Task goal >> From the entries below, say how many lines carry the word "INADEQUADA", and give nothing but the number.

Supplied entries >>

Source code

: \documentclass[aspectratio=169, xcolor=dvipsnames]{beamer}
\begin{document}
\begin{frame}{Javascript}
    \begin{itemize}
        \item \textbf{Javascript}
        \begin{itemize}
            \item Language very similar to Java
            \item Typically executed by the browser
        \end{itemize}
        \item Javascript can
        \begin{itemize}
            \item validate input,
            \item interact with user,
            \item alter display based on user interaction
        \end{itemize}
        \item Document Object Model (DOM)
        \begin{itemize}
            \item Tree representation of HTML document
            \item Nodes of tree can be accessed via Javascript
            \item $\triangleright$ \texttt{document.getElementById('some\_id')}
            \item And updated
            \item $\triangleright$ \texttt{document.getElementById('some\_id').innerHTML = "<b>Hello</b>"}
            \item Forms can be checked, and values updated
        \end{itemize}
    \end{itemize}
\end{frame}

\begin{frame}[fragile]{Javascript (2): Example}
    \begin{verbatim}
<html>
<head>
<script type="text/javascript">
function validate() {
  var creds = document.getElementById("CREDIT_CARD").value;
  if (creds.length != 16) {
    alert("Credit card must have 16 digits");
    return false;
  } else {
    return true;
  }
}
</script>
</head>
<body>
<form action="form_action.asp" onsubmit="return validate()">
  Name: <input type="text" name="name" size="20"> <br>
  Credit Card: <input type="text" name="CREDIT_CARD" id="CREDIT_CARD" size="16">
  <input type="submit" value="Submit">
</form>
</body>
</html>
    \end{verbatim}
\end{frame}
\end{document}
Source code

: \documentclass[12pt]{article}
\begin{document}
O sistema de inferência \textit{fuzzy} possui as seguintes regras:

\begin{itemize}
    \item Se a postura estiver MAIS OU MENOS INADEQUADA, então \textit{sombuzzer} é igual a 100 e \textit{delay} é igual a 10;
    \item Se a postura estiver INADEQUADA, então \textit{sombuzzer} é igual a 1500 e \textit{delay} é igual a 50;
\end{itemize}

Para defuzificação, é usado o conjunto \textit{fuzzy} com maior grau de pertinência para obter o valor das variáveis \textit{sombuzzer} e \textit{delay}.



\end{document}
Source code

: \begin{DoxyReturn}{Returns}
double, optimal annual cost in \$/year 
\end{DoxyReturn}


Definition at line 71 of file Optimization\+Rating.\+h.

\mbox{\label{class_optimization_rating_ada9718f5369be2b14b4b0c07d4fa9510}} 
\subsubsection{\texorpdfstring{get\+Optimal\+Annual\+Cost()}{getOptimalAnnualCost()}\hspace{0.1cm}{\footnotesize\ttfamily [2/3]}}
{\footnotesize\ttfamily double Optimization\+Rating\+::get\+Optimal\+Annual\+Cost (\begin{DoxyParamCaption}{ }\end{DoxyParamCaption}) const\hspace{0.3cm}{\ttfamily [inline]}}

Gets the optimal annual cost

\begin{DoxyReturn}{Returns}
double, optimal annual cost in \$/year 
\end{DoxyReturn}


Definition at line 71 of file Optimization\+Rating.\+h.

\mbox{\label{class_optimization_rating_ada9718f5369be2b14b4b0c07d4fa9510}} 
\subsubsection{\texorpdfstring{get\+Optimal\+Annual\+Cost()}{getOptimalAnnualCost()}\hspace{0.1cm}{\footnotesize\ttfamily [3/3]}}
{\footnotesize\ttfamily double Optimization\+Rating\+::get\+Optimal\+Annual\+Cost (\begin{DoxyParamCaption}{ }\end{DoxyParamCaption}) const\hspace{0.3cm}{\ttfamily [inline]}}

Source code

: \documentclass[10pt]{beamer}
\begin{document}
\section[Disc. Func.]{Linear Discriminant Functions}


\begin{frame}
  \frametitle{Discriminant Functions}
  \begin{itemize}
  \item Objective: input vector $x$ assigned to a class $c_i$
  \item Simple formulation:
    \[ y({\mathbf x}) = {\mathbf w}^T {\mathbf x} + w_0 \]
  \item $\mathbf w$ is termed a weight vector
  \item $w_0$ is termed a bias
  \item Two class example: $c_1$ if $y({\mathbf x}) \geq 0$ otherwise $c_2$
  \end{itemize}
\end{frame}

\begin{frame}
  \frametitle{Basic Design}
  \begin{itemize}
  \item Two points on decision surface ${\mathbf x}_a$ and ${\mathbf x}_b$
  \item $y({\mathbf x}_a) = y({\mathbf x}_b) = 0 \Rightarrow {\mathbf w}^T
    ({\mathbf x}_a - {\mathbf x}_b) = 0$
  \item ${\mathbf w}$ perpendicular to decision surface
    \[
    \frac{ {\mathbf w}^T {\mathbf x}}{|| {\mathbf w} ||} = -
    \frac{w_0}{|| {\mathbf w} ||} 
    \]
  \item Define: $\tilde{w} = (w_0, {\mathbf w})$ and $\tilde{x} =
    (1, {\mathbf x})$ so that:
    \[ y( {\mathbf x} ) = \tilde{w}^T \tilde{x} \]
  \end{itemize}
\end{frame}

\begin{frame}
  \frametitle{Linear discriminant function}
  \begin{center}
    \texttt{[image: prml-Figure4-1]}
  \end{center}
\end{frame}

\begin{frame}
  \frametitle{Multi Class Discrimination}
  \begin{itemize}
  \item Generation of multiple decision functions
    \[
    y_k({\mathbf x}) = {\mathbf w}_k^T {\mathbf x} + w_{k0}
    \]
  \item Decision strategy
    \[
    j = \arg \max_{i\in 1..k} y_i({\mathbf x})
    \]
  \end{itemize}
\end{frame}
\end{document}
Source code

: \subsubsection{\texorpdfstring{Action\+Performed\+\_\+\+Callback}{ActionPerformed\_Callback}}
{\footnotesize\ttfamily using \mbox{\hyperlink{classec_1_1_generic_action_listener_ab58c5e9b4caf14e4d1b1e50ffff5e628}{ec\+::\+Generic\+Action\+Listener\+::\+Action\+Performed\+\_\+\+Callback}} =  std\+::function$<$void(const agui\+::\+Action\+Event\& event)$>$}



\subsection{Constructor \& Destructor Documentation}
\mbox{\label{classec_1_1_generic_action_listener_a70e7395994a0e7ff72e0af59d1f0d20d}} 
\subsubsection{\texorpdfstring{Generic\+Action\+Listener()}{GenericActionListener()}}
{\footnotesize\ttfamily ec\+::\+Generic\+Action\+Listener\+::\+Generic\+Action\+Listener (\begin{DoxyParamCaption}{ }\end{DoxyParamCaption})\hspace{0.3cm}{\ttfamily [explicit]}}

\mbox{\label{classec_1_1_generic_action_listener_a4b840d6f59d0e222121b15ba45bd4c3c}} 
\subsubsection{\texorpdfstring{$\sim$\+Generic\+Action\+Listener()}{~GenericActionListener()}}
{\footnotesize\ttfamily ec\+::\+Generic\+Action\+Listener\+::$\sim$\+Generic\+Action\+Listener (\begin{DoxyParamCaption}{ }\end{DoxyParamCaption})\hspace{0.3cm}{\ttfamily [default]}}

Written answer >> 2